**Your goal:**
Report back every line in the data that includes the string "Metrics".

**Source records:**

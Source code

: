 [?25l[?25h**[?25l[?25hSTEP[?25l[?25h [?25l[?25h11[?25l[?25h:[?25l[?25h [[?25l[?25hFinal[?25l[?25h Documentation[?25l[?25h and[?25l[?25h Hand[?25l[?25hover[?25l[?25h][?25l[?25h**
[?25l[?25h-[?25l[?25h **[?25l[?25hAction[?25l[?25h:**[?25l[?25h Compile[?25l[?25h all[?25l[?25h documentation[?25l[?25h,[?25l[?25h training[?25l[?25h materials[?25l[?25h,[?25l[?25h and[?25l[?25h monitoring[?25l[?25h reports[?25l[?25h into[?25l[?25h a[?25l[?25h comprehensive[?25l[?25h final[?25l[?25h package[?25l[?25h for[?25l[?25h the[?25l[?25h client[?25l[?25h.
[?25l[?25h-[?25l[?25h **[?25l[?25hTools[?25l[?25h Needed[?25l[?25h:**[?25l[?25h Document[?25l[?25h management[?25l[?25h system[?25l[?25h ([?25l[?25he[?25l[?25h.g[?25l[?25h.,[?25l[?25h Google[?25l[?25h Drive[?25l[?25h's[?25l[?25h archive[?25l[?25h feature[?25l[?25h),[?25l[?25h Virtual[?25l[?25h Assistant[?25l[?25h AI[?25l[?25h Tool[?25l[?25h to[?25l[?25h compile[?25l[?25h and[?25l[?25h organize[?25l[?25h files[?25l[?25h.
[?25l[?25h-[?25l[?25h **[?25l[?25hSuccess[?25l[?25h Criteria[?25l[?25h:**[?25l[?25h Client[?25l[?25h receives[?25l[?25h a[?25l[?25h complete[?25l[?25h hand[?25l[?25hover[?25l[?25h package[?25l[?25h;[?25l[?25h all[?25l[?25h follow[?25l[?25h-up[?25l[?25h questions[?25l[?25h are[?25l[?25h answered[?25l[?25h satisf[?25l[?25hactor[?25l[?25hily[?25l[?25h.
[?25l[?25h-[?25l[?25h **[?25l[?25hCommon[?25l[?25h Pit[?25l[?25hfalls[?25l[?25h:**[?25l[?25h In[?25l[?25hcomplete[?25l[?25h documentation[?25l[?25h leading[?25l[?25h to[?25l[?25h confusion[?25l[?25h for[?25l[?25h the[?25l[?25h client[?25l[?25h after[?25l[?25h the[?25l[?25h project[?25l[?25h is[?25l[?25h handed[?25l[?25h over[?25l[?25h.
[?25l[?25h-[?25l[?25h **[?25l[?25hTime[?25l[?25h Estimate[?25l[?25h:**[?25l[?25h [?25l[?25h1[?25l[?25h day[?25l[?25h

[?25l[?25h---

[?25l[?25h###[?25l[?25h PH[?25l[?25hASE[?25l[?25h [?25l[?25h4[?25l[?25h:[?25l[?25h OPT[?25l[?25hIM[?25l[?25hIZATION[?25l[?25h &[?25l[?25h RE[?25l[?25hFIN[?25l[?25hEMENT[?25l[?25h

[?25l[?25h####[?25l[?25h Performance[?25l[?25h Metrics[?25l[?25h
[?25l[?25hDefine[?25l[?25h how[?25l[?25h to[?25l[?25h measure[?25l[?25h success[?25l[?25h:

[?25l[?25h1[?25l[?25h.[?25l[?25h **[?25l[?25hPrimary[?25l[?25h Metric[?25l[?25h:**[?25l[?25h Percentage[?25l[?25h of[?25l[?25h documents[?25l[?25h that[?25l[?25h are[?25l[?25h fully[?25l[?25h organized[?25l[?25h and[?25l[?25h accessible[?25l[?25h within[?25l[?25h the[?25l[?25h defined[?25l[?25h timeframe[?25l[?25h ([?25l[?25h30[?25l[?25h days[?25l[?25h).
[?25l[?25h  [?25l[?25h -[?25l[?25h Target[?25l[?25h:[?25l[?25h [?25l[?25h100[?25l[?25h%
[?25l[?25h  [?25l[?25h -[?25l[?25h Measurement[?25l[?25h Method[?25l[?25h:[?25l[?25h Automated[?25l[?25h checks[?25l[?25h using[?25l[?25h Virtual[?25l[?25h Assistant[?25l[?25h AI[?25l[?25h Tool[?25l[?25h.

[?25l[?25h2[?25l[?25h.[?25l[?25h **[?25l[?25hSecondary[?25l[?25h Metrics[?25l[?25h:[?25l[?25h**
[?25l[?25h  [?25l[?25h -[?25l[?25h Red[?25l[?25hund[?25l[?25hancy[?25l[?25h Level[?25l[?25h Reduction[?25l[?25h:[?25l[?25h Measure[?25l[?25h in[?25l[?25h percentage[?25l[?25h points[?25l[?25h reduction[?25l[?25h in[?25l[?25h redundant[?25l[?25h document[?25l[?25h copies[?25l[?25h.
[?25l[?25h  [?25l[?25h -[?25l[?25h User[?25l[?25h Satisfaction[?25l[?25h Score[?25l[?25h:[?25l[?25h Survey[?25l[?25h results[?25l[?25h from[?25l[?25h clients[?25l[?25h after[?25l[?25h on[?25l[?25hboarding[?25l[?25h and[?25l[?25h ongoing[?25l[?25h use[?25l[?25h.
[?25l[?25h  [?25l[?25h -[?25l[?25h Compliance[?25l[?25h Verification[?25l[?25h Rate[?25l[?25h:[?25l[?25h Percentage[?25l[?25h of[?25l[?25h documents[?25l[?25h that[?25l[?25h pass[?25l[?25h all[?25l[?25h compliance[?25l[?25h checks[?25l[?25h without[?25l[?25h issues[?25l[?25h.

**Result of the task:**
[?25l[?25h####[?25l[?25h Performance[?25l[?25h Metrics[?25l[?25h
[?25l[?25h2[?25l[?25h.[?25l[?25h **[?25l[?25hSecondary[?25l[?25h Metrics[?25l[?25h:[?25l[?25h**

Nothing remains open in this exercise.